(TASK DATA begins)

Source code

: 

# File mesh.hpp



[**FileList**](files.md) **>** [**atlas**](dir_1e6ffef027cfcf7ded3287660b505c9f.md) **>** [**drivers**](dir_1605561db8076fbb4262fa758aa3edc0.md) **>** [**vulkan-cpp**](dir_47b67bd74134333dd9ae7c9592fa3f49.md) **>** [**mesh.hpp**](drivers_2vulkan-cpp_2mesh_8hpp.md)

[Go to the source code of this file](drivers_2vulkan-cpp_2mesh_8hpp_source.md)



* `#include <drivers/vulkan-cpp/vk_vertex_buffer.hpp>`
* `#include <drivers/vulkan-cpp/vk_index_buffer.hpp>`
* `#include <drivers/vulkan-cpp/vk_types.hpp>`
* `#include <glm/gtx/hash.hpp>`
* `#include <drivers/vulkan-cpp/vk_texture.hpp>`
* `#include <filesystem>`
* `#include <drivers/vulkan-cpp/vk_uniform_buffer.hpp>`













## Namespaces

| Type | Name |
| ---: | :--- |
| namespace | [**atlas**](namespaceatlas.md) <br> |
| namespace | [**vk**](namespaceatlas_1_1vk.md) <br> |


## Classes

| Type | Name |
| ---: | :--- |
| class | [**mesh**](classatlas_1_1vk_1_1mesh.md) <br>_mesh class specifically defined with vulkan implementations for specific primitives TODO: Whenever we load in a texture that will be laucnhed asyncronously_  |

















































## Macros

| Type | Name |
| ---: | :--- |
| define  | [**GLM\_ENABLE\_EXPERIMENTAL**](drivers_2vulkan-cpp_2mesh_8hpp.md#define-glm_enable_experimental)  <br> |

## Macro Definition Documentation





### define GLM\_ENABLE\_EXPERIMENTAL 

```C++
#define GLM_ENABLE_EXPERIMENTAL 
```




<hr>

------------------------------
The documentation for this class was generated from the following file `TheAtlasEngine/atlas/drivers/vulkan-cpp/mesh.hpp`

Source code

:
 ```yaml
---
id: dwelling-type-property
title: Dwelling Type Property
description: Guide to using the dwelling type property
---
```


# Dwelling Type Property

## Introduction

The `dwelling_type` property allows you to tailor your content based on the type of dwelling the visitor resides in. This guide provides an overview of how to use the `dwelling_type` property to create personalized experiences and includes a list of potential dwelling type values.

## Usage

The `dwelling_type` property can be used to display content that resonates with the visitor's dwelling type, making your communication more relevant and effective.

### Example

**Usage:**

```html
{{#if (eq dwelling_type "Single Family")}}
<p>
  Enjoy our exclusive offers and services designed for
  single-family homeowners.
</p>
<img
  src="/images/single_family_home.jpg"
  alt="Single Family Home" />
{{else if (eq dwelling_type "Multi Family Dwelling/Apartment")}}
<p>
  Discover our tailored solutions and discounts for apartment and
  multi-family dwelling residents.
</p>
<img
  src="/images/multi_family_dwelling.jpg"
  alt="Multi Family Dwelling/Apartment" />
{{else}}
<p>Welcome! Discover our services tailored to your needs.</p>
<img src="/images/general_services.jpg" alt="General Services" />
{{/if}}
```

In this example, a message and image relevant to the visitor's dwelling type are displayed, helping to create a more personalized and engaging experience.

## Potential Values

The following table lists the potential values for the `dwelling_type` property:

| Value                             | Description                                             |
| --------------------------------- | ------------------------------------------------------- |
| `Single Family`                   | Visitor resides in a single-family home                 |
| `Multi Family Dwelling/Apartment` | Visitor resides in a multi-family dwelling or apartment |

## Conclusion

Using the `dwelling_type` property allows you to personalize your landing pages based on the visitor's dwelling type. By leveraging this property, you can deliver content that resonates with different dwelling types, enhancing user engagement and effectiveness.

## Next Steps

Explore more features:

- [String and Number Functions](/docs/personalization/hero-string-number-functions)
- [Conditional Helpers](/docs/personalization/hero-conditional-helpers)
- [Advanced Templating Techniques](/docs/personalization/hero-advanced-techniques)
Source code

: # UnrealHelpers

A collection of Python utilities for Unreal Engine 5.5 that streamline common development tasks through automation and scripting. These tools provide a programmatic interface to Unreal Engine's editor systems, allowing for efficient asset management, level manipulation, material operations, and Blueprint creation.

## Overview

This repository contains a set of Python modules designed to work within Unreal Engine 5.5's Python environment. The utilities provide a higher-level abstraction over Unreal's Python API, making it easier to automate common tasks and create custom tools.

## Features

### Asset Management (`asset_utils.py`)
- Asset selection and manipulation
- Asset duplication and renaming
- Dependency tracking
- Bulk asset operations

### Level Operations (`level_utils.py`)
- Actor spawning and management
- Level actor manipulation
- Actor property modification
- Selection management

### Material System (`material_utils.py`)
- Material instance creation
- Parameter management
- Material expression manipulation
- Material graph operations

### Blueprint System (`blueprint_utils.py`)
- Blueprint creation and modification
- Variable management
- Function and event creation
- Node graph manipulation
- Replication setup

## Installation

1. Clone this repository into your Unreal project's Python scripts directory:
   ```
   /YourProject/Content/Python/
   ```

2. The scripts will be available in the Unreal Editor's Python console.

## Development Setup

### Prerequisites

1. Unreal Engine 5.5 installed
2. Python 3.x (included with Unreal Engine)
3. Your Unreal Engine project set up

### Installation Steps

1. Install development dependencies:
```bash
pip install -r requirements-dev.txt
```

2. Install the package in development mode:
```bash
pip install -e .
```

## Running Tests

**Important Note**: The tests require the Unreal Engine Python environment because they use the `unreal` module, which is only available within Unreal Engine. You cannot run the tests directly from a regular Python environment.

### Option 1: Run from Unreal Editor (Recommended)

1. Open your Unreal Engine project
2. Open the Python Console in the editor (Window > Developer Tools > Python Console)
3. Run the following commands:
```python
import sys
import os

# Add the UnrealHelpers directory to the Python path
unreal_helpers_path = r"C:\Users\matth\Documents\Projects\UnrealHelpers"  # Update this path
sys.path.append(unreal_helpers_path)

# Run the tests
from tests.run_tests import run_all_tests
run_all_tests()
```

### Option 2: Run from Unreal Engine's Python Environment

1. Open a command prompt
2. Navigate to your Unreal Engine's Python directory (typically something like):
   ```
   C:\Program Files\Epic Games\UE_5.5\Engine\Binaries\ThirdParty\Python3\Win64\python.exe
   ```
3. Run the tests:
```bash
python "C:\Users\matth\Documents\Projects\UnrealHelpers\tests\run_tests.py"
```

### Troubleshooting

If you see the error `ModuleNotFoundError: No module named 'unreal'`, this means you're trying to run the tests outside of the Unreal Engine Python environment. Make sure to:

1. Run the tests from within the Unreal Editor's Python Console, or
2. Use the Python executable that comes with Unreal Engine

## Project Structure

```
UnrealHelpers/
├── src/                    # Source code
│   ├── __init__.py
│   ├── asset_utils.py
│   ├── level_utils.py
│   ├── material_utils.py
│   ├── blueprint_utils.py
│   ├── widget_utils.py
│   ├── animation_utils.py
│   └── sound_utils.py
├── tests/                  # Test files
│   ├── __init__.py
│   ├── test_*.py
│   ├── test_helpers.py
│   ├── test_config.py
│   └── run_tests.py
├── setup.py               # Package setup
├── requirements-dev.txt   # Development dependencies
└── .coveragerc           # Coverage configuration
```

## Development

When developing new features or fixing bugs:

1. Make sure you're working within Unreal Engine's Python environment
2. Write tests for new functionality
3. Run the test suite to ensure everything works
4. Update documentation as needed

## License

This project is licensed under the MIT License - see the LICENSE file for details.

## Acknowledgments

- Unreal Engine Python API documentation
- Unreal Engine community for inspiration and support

(TASK DATA ends)

EXERCISE DETAILS: Give every entry back exactly as it was written above.

SOLUTION FOR THIS PROBLEM:
Source code

: 

# File mesh.hpp



[**FileList**](files.md) **>** [**atlas**](dir_1e6ffef027cfcf7ded3287660b505c9f.md) **>** [**drivers**](dir_1605561db8076fbb4262fa758aa3edc0.md) **>** [**vulkan-cpp**](dir_47b67bd74134333dd9ae7c9592fa3f49.md) **>** [**mesh.hpp**](drivers_2vulkan-cpp_2mesh_8hpp.md)

[Go to the source code of this file](drivers_2vulkan-cpp_2mesh_8hpp_source.md)



* `#include <drivers/vulkan-cpp/vk_vertex_buffer.hpp>`
* `#include <drivers/vulkan-cpp/vk_index_buffer.hpp>`
* `#include <drivers/vulkan-cpp/vk_types.hpp>`
* `#include <glm/gtx/hash.hpp>`
* `#include <drivers/vulkan-cpp/vk_texture.hpp>`
* `#include <filesystem>`
* `#include <drivers/vulkan-cpp/vk_uniform_buffer.hpp>`













## Namespaces

| Type | Name |
| ---: | :--- |
| namespace | [**atlas**](namespaceatlas.md) <br> |
| namespace | [**vk**](namespaceatlas_1_1vk.md) <br> |


## Classes

| Type | Name |
| ---: | :--- |
| class | [**mesh**](classatlas_1_1vk_1_1mesh.md) <br>_mesh class specifically defined with vulkan implementations for specific primitives TODO: Whenever we load in a texture that will be laucnhed asyncronously_  |

















































## Macros

| Type | Name |
| ---: | :--- |
| define  | [**GLM\_ENABLE\_EXPERIMENTAL**](drivers_2vulkan-cpp_2mesh_8hpp.md#define-glm_enable_experimental)  <br> |

## Macro Definition Documentation





### define GLM\_ENABLE\_EXPERIMENTAL 

```C++
#define GLM_ENABLE_EXPERIMENTAL 
```




<hr>

------------------------------
The documentation for this class was generated from the following file `TheAtlasEngine/atlas/drivers/vulkan-cpp/mesh.hpp`

Source code

:
 ```yaml
---
id: dwelling-type-property
title: Dwelling Type Property
description: Guide to using the dwelling type property
---
```


# Dwelling Type Property

## Introduction

The `dwelling_type` property allows you to tailor your content based on the type of dwelling the visitor resides in. This guide provides an overview of how to use the `dwelling_type` property to create personalized experiences and includes a list of potential dwelling type values.

## Usage

The `dwelling_type` property can be used to display content that resonates with the visitor's dwelling type, making your communication more relevant and effective.

### Example

**Usage:**

```html
{{#if (eq dwelling_type "Single Family")}}
<p>
  Enjoy our exclusive offers and services designed for
  single-family homeowners.
</p>
<img
  src="/images/single_family_home.jpg"
  alt="Single Family Home" />
{{else if (eq dwelling_type "Multi Family Dwelling/Apartment")}}
<p>
  Discover our tailored solutions and discounts for apartment and
  multi-family dwelling residents.
</p>
<img
  src="/images/multi_family_dwelling.jpg"
  alt="Multi Family Dwelling/Apartment" />
{{else}}
<p>Welcome! Discover our services tailored to your needs.</p>
<img src="/images/general_services.jpg" alt="General Services" />
{{/if}}
```

In this example, a message and image relevant to the visitor's dwelling type are displayed, helping to create a more personalized and engaging experience.

## Potential Values

The following table lists the potential values for the `dwelling_type` property:

| Value                             | Description                                             |
| --------------------------------- | ------------------------------------------------------- |
| `Single Family`                   | Visitor resides in a single-family home                 |
| `Multi Family Dwelling/Apartment` | Visitor resides in a multi-family dwelling or apartment |

## Conclusion

Using the `dwelling_type` property allows you to personalize your landing pages based on the visitor's dwelling type. By leveraging this property, you can deliver content that resonates with different dwelling types, enhancing user engagement and effectiveness.

## Next Steps

Explore more features:

- [String and Number Functions](/docs/personalization/hero-string-number-functions)
- [Conditional Helpers](/docs/personalization/hero-conditional-helpers)
- [Advanced Templating Techniques](/docs/personalization/hero-advanced-techniques)
Source code

: # UnrealHelpers

A collection of Python utilities for Unreal Engine 5.5 that streamline common development tasks through automation and scripting. These tools provide a programmatic interface to Unreal Engine's editor systems, allowing for efficient asset management, level manipulation, material operations, and Blueprint creation.

## Overview

This repository contains a set of Python modules designed to work within Unreal Engine 5.5's Python environment. The utilities provide a higher-level abstraction over Unreal's Python API, making it easier to automate common tasks and create custom tools.

## Features

### Asset Management (`asset_utils.py`)
- Asset selection and manipulation
- Asset duplication and renaming
- Dependency tracking
- Bulk asset operations

### Level Operations (`level_utils.py`)
- Actor spawning and management
- Level actor manipulation
- Actor property modification
- Selection management

### Material System (`material_utils.py`)
- Material instance creation
- Parameter management
- Material expression manipulation
- Material graph operations

### Blueprint System (`blueprint_utils.py`)
- Blueprint creation and modification
- Variable management
- Function and event creation
- Node graph manipulation
- Replication setup

## Installation

1. Clone this repository into your Unreal project's Python scripts directory:
   ```
   /YourProject/Content/Python/
   ```

2. The scripts will be available in the Unreal Editor's Python console.

## Development Setup

### Prerequisites

1. Unreal Engine 5.5 installed
2. Python 3.x (included with Unreal Engine)
3. Your Unreal Engine project set up

### Installation Steps

1. Install development dependencies:
```bash
pip install -r requirements-dev.txt
```

2. Install the package in development mode:
```bash
pip install -e .
```

## Running Tests

**Important Note**: The tests require the Unreal Engine Python environment because they use the `unreal` module, which is only available within Unreal Engine. You cannot run the tests directly from a regular Python environment.

### Option 1: Run from Unreal Editor (Recommended)

1. Open your Unreal Engine project
2. Open the Python Console in the editor (Window > Developer Tools > Python Console)
3. Run the following commands:
```python
import sys
import os

# Add the UnrealHelpers directory to the Python path
unreal_helpers_path = r"C:\Users\matth\Documents\Projects\UnrealHelpers"  # Update this path
sys.path.append(unreal_helpers_path)

# Run the tests
from tests.run_tests import run_all_tests
run_all_tests()
```

### Option 2: Run from Unreal Engine's Python Environment

1. Open a command prompt
2. Navigate to your Unreal Engine's Python directory (typically something like):
   ```
   C:\Program Files\Epic Games\UE_5.5\Engine\Binaries\ThirdParty\Python3\Win64\python.exe
   ```
3. Run the tests:
```bash
python "C:\Users\matth\Documents\Projects\UnrealHelpers\tests\run_tests.py"
```

### Troubleshooting

If you see the error `ModuleNotFoundError: No module named 'unreal'`, this means you're trying to run the tests outside of the Unreal Engine Python environment. Make sure to:

1. Run the tests from within the Unreal Editor's Python Console, or
2. Use the Python executable that comes with Unreal Engine

## Project Structure

```
UnrealHelpers/
├── src/                    # Source code
│   ├── __init__.py
│   ├── asset_utils.py
│   ├── level_utils.py
│   ├── material_utils.py
│   ├── blueprint_utils.py
│   ├── widget_utils.py
│   ├── animation_utils.py
│   └── sound_utils.py
├── tests/                  # Test files
│   ├── __init__.py
│   ├── test_*.py
│   ├── test_helpers.py
│   ├── test_config.py
│   └── run_tests.py
├── setup.py               # Package setup
├── requirements-dev.txt   # Development dependencies
└── .coveragerc           # Coverage configuration
```

## Development

When developing new features or fixing bugs:

1. Make sure you're working within Unreal Engine's Python environment
2. Write tests for new functionality
3. Run the test suite to ensure everything works
4. Update documentation as needed

## License

This project is licensed under the MIT License - see the LICENSE file for details.

## Acknowledgments

- Unreal Engine Python API documentation
- Unreal Engine community for inspiration and support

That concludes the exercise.